[Action item]: Please take the lines from the one holding "obligation to ensure" through the one holding "application for the" in the data below and copy them exactly.

------------------------------

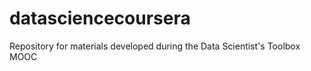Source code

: datasciencecoursera
===================

Repository for materials developed during the Data Scientist's Toolbox MOOC 
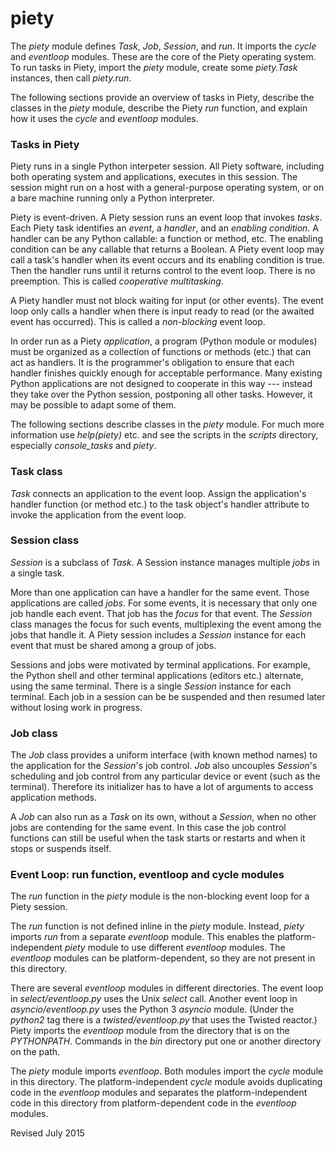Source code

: 
piety
=====

The *piety* module defines *Task*, *Job*, *Session*, and *run*.  It imports
the *cycle* and *eventloop* modules.  These are the core of the
Piety operating system.  To run tasks in Piety, import the *piety*
module, create some *piety.Task* instances, then call *piety.run*.

The following sections provide an overview of tasks in Piety,
describe the classes in the *piety* module, describe the
Piety *run* function, and explain how it uses the *cycle* and *eventloop*
modules.

### Tasks in Piety ###

Piety runs in a single Python interpeter session.  All Piety software,
including both operating system and applications, executes in this
session.  The session might run on a host with a general-purpose
operating system, or on a bare machine running only a Python
interpreter.

Piety is event-driven.  A Piety session runs an event loop
that invokes *tasks*.  Each Piety task identifies an *event*, a
*handler*, and an *enabling condition*.  A handler can be any Python
callable: a function or method, etc.  The enabling condition can be
any callable that returns a Boolean.  A Piety event loop may call a
task's handler when its event occurs and its enabling condition is
true.  Then the handler runs until it returns control to the event
loop.  There is no preemption.  This is called *cooperative
multitasking*.

A Piety handler must not block waiting for input (or other events).
The event loop only calls a handler when there is input ready to read
(or the awaited event has occurred).  This is called a *non-blocking*
event loop.

In order run as a Piety *application*, a program (Python module or
modules) must be organized as a collection of functions or methods
(etc.) that can act as handlers.  It is the programmer's
obligation to ensure that each handler finishes quickly enough for
acceptable performance.  Many existing Python applications are not
designed to cooperate in this way --- instead they take over the
Python session, postponing all other tasks.  However, it may be
possible to adapt some of them.

The following sections describe classes in the *piety* module.  For
much more information use *help(piety)* etc. and see the scripts in
the *scripts* directory, especially *console_tasks* and *piety*.

### Task class ###

*Task* connects an application to the event loop.  Assign the
application's handler function (or method etc.) to the task object's
handler attribute to invoke the application from the event loop.

### Session class ###

*Session* is a subclass of *Task*.  A Session instance manages
multiple *jobs* in a single task.

More than one application can have a handler for the same event.
Those applications are called *jobs*.  For some events, it is
necessary that only one job handle each event.  That job has the
*focus* for that event.  The *Session* class manages the focus for
such events, multiplexing the event among the jobs that handle it.
A Piety session includes a *Session* instance for each event 
that must be shared among a group of jobs.

Sessions and jobs were motivated by terminal applications.  For
example, the Python shell and other terminal applications (editors
etc.) alternate, using the same terminal.  There is a single *Session*
instance for each terminal.  Each job in a session can be be suspended
and then resumed later without losing work in progress.

### Job class ###

The *Job* class provides a uniform interface (with known method names) to the
application for the *Session*'s job control. *Job* also uncouples
*Session*'s scheduling and job control from any particular device or
event (such as the terminal). Therefore its initializer has to
have a lot of arguments to access application methods.

A *Job* can also run as a *Task* on its own, without a *Session*,
when no other jobs are contending for the same event.  In this 
case the job control functions can still be useful when the task
starts or restarts and when it stops or suspends itself.

### Event Loop: run function, eventloop and cycle modules ###

The *run* function in the *piety* module is the non-blocking event
loop for a Piety session.  

The *run* function is not defined inline in the *piety* module.  Instead,
*piety* imports *run* from a separate *eventloop* module.  This
enables the platform-independent *piety* module to use different
*eventloop* modules.  The *eventloop* modules can be
platform-dependent, so they are not present in this directory.

There are several *eventloop* modules in different directories.  The
event loop in *select/eventloop.py* uses the Unix *select* call.
Another event loop in *asyncio/eventloop.py* uses the Python 3
*asyncio* module.  (Under the *python2* tag there is a
*twisted/eventloop.py* that uses the Twisted reactor.)  Piety imports
the *eventloop* module from the directory that is on the *PYTHONPATH*.
Commands in the *bin* directory put one or another directory on the
path.

The *piety* module imports *eventloop*.  Both modules import the
*cycle* module in this directory.  The platform-independent
*cycle* module avoids duplicating code in the *eventloop* modules
and separates the platform-independent code in this directory from 
platform-dependent code in the *eventloop* modules.
 
Revised July 2015

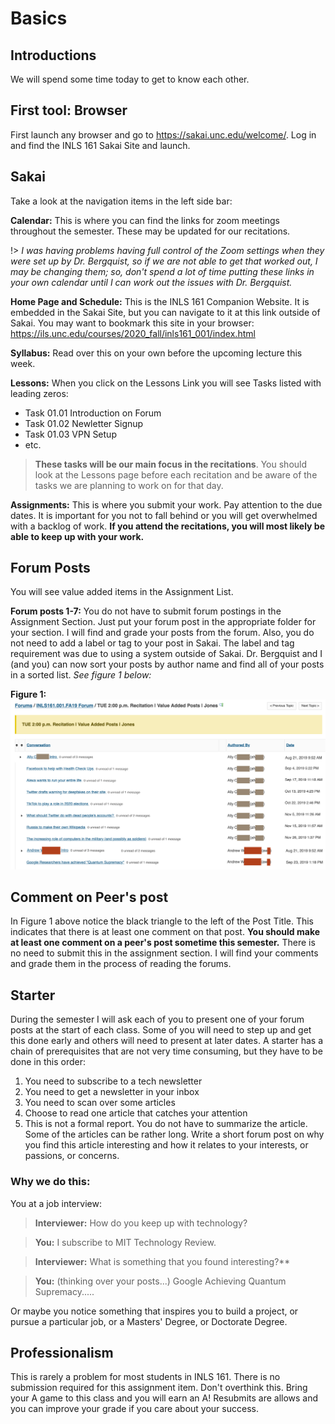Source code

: # Basics

## Introductions

We will spend some time today to get to know each other.

## First tool: Browser

First launch any browser and go to <https://sakai.unc.edu/welcome/>. Log in and find the INLS 161 Sakai Site and launch.

## Sakai

Take a look at the navigation items in the left side bar:

**Calendar:** This is where you can find the links for zoom meetings throughout the semester. These may be updated for our recitations.

!> *I was having problems having full control of the Zoom settings when they were set up by Dr. Bergquist, so if we are not able to get that worked out, I may be changing them; so, don't spend a lot of time putting these links in your own calendar until I can work out the issues with Dr. Bergquist.*

**Home Page and Schedule:** This is the INLS 161 Companion Website. It is embedded in the Sakai Site, but you can navigate to it at this link outside of Sakai. You may want to bookmark this site in your browser: <https://ils.unc.edu/courses/2020_fall/inls161_001/index.html>

**Syllabus:** Read over this on your own before the upcoming lecture this week.

**Lessons:** When you click on the Lessons Link you will see Tasks listed with leading zeros:

* Task 01.01 Introduction on Forum
* Task 01.02 Newletter Signup
* Task 01.03 VPN Setup
* etc.

> **These tasks will be our main focus in the recitations**. You should look at the Lessons page before each recitation and be aware of the tasks we are planning to work on for that day.

**Assignments:** This is where you submit your work. Pay attention to the due dates. It is important for you not to fall behind or you will get overwhelmed with a backlog of work. **If you attend the recitations, you will most likely be able to keep up with your work.**

## Forum Posts
You will see value added items in the Assignment List.

**Forum posts 1-7:** You do not have to submit forum postings in the Assignment Section. Just put your forum post in the appropriate folder for your section. I will find and grade your posts from the forum. Also, you do not need to add a label or tag to your post in Sakai. The label and tag requirement was due to using a system outside of Sakai. Dr. Bergquist and I (and you) can now sort your posts by author name and find all of your posts in a sorted list. *See figure 1 below:*

**Figure 1:**
![forum post image](images/forum-posts.jpg)

## Comment on Peer's post

In Figure 1 above notice the black triangle to the left of the Post Title. This indicates that there is at least one comment on that post. **You should make at least one comment on a peer's post sometime this semester.**  There is no need to submit this in the assignment section. I will find your comments and grade them in the process of reading the forums.

## Starter
During the semester I will ask each of you to present one of your forum posts at the start of each class. Some of you will need to step up and get this done early and others will need to present at later dates. A starter has a chain of prerequisites that are not very time consuming, but they have to be done in this order:

1. You need to subscribe to a tech newsletter
2. You need to get a newsletter in your inbox
3. You need to scan over some articles
4. Choose to read one article that catches your attention
5. This is not a formal report. You do not have to summarize the article. Some of the articles can be rather long. Write a short forum post on why you find this article interesting and how it relates to your interests, or passions, or concerns.

### Why we do this:

You at a job interview:

> **Interviewer:** How do you keep up with technology?

> **You:** I subscribe to MIT Technology Review.

> **Interviewer:** What is something that you found interesting?**

> **You:** (thinking over your posts...) Google Achieving Quantum Supremacy.....

Or maybe you notice something that inspires you to build a project, or pursue a particular job, or a Masters' Degree, or Doctorate Degree.

## Professionalism

This is rarely a problem for most students in INLS 161. There is no submission required for this assignment item. Don't overthink this. Bring your A game to this class and you will earn an A! Resubmits are allows and you can improve your grade if you care about your success.
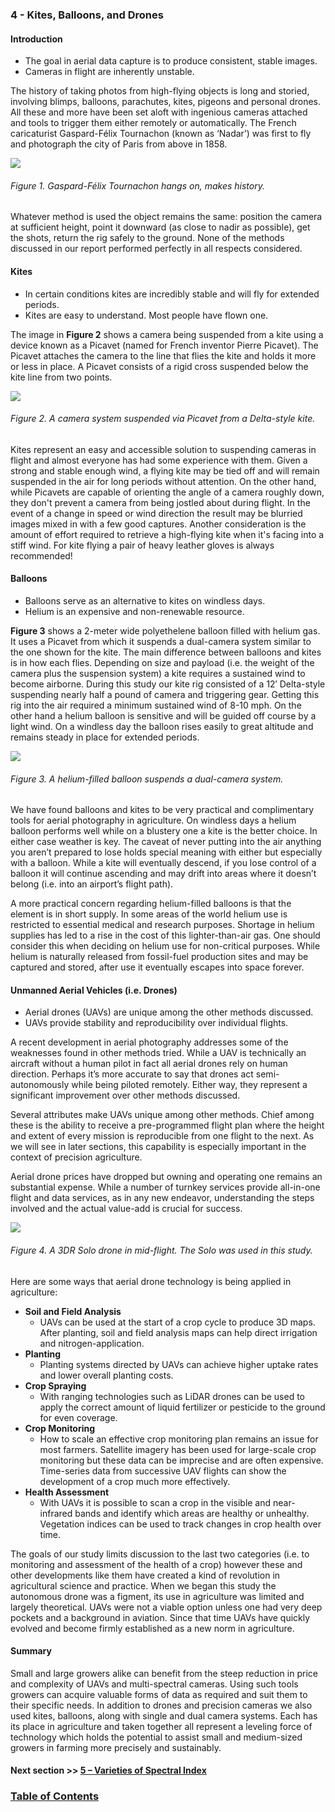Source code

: ### 4 - Kites, Balloons, and Drones

#### Introduction
* The goal in aerial data capture is to produce consistent, stable images.
* Cameras in flight are inherently unstable.

The history of taking photos from high-flying objects is long and storied, involving blimps, balloons, parachutes, kites, pigeons and personal drones. All these and more have been set aloft with ingenious cameras attached and tools to trigger them either remotely or automatically. The French caricaturist Gaspard-Félix Tournachon (known as ‘Nadar’) was first to fly and photograph the city of Paris from above in 1858.

![](img/nadar.png)
###### Figure 1. Gaspard-Félix Tournachon hangs on, makes history. 

Whatever method is used the object remains the same: position the camera at sufficient height, point it downward (as close to nadir as possible), get the shots, return the rig safely to the ground. None of the methods discussed in our report performed perfectly in all respects considered.

#### Kites
* In certain conditions kites are incredibly stable and will fly for extended periods.
* Kites are easy to understand. Most people have flown one.

The image in __Figure 2__ shows a camera being suspended from a kite using a device known as a Picavet (named for French inventor Pierre Picavet). The Picavet attaches the camera to the line that flies the kite and holds it more or less in place. A Picavet consists of a rigid cross suspended below the kite line from two points.

![](img/kite.png)
###### Figure 2. A camera system suspended via Picavet from a Delta-style kite. 

Kites represent an easy and accessible solution to suspending cameras in flight and almost everyone has had some experience 
with them.  Given a strong and stable enough wind, a flying kite may be tied off and will remain suspended in the air for long periods without
attention. On the other hand, while Picavets are capable of orienting the angle 
of a camera roughly down, they don't prevent a camera from being jostled about during flight. In the event of a 
change in speed or wind direction the result may be blurried images mixed in with a few good captures. Another 
consideration is the amount of effort required to retrieve a high-flying kite when it's facing into a stiff wind. For kite flying
a pair of heavy leather gloves is always recommended! 


#### Balloons

* Balloons serve as an alternative to kites on windless days.
* Helium is an expensive and non-renewable resource. 

__Figure 3__ shows a 2-meter wide polyethelene balloon filled with helium gas. It uses a Picavet from which it suspends a dual-camera system similar to the one shown for the kite. The main difference between balloons and kites is in how each flies. Depending on size and payload (i.e. the weight of the camera plus the suspension system) a kite requires a sustained wind to become airborne. During this study our kite rig consisted of a 12′ Delta-style suspending nearly half a pound of camera and triggering gear. Getting this rig into the air required a minimum sustained wind of 8-10 mph. On the other hand a helium balloon is sensitive and will be guided off course by a light wind. On a windless day the balloon rises easily to great altitude and remains steady in place for extended periods.   
 
![](img/balloons.png)
###### Figure 3. A helium-filled balloon suspends a dual-camera system. 

We have found balloons and kites to be very practical and complimentary tools for aerial photography in agriculture. On windless days a helium balloon performs well while on a blustery one a kite is the better choice. In either case weather is key. The caveat of never putting into the air anything you aren’t prepared to lose holds special meaning with either but especially with a balloon. While a kite will eventually descend, if you lose control of a balloon it will continue ascending and may drift into areas where it doesn’t belong (i.e. into an airport’s flight path).

A more practical concern regarding helium-filled balloons is that the element is in short supply. In some areas of the world helium use is restricted to essential medical and research purposes. Shortage in helium supplies has led to a rise in the cost of this lighter-than-air gas. One should consider this when deciding on helium use for non-critical purposes. While helium is naturally released from fossil-fuel production sites and may be captured and stored, after use it eventually escapes into space forever.


#### Unmanned Aerial Vehicles (i.e. Drones)

* Aerial drones (UAVs) are unique among the other methods discussed.
* UAVs provide stability and reproducibility over individual flights.

A recent development in aerial photography addresses some of the weaknesses found in other methods tried. While a UAV is technically an aircraft without a human pilot in fact all aerial drones rely on human direction. Perhaps it’s more accurate to say that drones act semi-autonomously while being piloted remotely. Either way, they represent a significant improvement over other methods discussed.

Several attributes make UAVs unique among other methods. Chief among these is the ability to receive a pre-programmed flight plan where the height and extent of every mission is reproducible from one flight to the next. As we will see in later sections, this capability is especially important in the context of precision agriculture.

Aerial drone prices have dropped but owning and operating one remains an substantial expense. While a number of turnkey services provide all-in-one flight and data services, as in any new endeavor, understanding the steps involved and the actual value-add is crucial for success.


![](img/drone.png)
###### Figure 4. A 3DR Solo drone in mid-flight. The Solo was used in this study. 

Here are some ways that aerial drone technology is being applied in agriculture:

* __Soil and Field Analysis__ 
    * UAVs can be used at the start of a crop cycle to produce 3D maps. After planting, 
    soil and field analysis maps can help direct irrigation and nitrogen-application.
*  __Planting__ 
    * Planting systems directed by UAVs can achieve higher uptake rates and lower overall planting costs.
* __Crop Spraying__ 
    * With ranging technologies such as LiDAR drones can be used to apply the correct amount of liquid fertilizer 
    or pesticide to the ground for even coverage. 
* __Crop Monitoring__ 
    * How to scale an effective crop monitoring plan remains an issue for most farmers. 
    Satellite imagery has been used for large-scale crop monitoring but these data can be imprecise and
    are often expensive. Time-series data from successive UAV flights can show the development of a crop much more effectively. 
* __Health Assessment__ 
    * With UAVs it is possible to scan a crop in the visible and near-infrared bands
    and identify which areas are healthy or unhealthy. Vegetation indices can be used to track changes 
    in crop health over time. 
    
The goals of our study limits discussion to the last two categories (i.e. to monitoring and assessment of the health of a crop) however these and other developments like them have created a kind of revolution in agricultural science and practice. When we began this study the autonomous drone was a figment, its use in agriculture was limited and largely theoretical. UAVs were not a viable option unless one had very deep pockets and a background in aviation. Since that time UAVs have quickly evolved and become firmly established as a new norm in agriculture.

#### Summary
Small and large growers alike can benefit from the steep reduction in price and complexity of UAVs and multi-spectral cameras. Using such tools growers can acquire valuable forms of data as required and suit them to their specific needs. In addition to drones and precision cameras we also used kites, balloons, along with single and dual camera systems. Each has its place in agriculture and taken together all represent a leveling force of technology which holds the potential to assist small and medium-sized growers in farming more precisely and sustainably.

#### Next section >> [5 – Varieties of Spectral Index](spectral_indices.md)

### [Table of Contents](abstract.md)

------------------------------

[Task response]:
obligation to ensure that each handler finishes quickly enough for
acceptable performance.  Many existing Python applications are not
designed to cooperate in this way --- instead they take over the
Python session, postponing all other tasks.  However, it may be
possible to adapt some of them.

The following sections describe classes in the *piety* module.  For
much more information use *help(piety)* etc. and see the scripts in
the *scripts* directory, especially *console_tasks* and *piety*.

### Task class ###

*Task* connects an application to the event loop.  Assign the
application's handler function (or method etc.) to the task object's
handler attribute to invoke the application from the event loop.

### Session class ###

*Session* is a subclass of *Task*.  A Session instance manages
multiple *jobs* in a single task.

More than one application can have a handler for the same event.
Those applications are called *jobs*.  For some events, it is
necessary that only one job handle each event.  That job has the
*focus* for that event.  The *Session* class manages the focus for
such events, multiplexing the event among the jobs that handle it.
A Piety session includes a *Session* instance for each event 
that must be shared among a group of jobs.

Sessions and jobs were motivated by terminal applications.  For
example, the Python shell and other terminal applications (editors
etc.) alternate, using the same terminal.  There is a single *Session*
instance for each terminal.  Each job in a session can be be suspended
and then resumed later without losing work in progress.

### Job class ###

The *Job* class provides a uniform interface (with known method names) to the
application for the *Session*'s job control. *Job* also uncouples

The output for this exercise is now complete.